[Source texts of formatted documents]

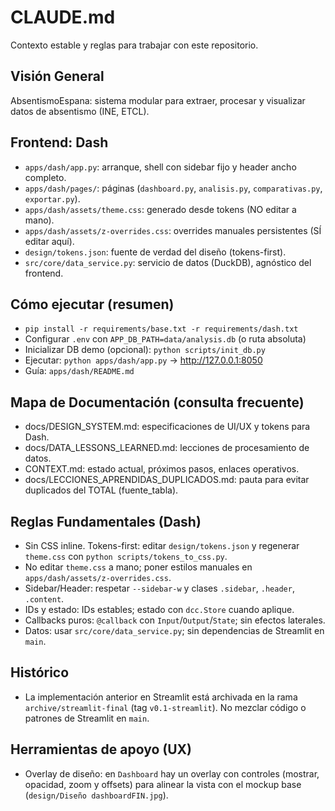 # CLAUDE.md

Contexto estable y reglas para trabajar con este repositorio.

## Visión General
AbsentismoEspana: sistema modular para extraer, procesar y visualizar datos de absentismo (INE, ETCL).

## Frontend: Dash
- `apps/dash/app.py`: arranque, shell con sidebar fijo y header ancho completo.
- `apps/dash/pages/`: páginas (`dashboard.py`, `analisis.py`, `comparativas.py`, `exportar.py`).
- `apps/dash/assets/theme.css`: generado desde tokens (NO editar a mano).
- `apps/dash/assets/z-overrides.css`: overrides manuales persistentes (SÍ editar aquí).
- `design/tokens.json`: fuente de verdad del diseño (tokens-first).
- `src/core/data_service.py`: servicio de datos (DuckDB), agnóstico del frontend.

## Cómo ejecutar (resumen)
- `pip install -r requirements/base.txt -r requirements/dash.txt`
- Configurar `.env` con `APP_DB_PATH=data/analysis.db` (o ruta absoluta)
- Inicializar DB demo (opcional): `python scripts/init_db.py`
- Ejecutar: `python apps/dash/app.py`  → http://127.0.0.1:8050
- Guía: `apps/dash/README.md`

## Mapa de Documentación (consulta frecuente)
- docs/DESIGN_SYSTEM.md: especificaciones de UI/UX y tokens para Dash.
- docs/DATA_LESSONS_LEARNED.md: lecciones de procesamiento de datos.
- CONTEXT.md: estado actual, próximos pasos, enlaces operativos.
- docs/LECCIONES_APRENDIDAS_DUPLICADOS.md: pauta para evitar duplicados del TOTAL (fuente_tabla).

## Reglas Fundamentales (Dash)
- Sin CSS inline. Tokens-first: editar `design/tokens.json` y regenerar `theme.css` con `python scripts/tokens_to_css.py`.
- No editar `theme.css` a mano; poner estilos manuales en `apps/dash/assets/z-overrides.css`.
- Sidebar/Header: respetar `--sidebar-w` y clases `.sidebar`, `.header`, `.content`.
- IDs y estado: IDs estables; estado con `dcc.Store` cuando aplique.
- Callbacks puros: `@callback` con `Input`/`Output`/`State`; sin efectos laterales.
- Datos: usar `src/core/data_service.py`; sin dependencias de Streamlit en `main`.

## Histórico
- La implementación anterior en Streamlit está archivada en la rama `archive/streamlit-final` (tag `v0.1-streamlit`). No mezclar código o patrones de Streamlit en `main`.

## Herramientas de apoyo (UX)
- Overlay de diseño: en `Dashboard` hay un overlay con controles (mostrar, opacidad, zoom y offsets) para alinear la vista con el mockup base (`design/Diseño dashboardFIN.jpg`).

## What to do
Your task is to repeat the opening line of the entries above and each line after it, ending with the line that has "del diseño (tokens-first).". Do not include the pictures.

## Output for this task
 # CLAUDE.md

Contexto estable y reglas para trabajar con este repositorio.

## Visión General
AbsentismoEspana: sistema modular para extraer, procesar y visualizar datos de absentismo (INE, ETCL).

## Frontend: Dash
- `apps/dash/app.py`: arranque, shell con sidebar fijo y header ancho completo.
- `apps/dash/pages/`: páginas (`dashboard.py`, `analisis.py`, `comparativas.py`, `exportar.py`).
- `apps/dash/assets/theme.css`: generado desde tokens (NO editar a mano).
- `apps/dash/assets/z-overrides.css`: overrides manuales persistentes (SÍ editar aquí).
- `design/tokens.json`: fuente de verdad del diseño (tokens-first).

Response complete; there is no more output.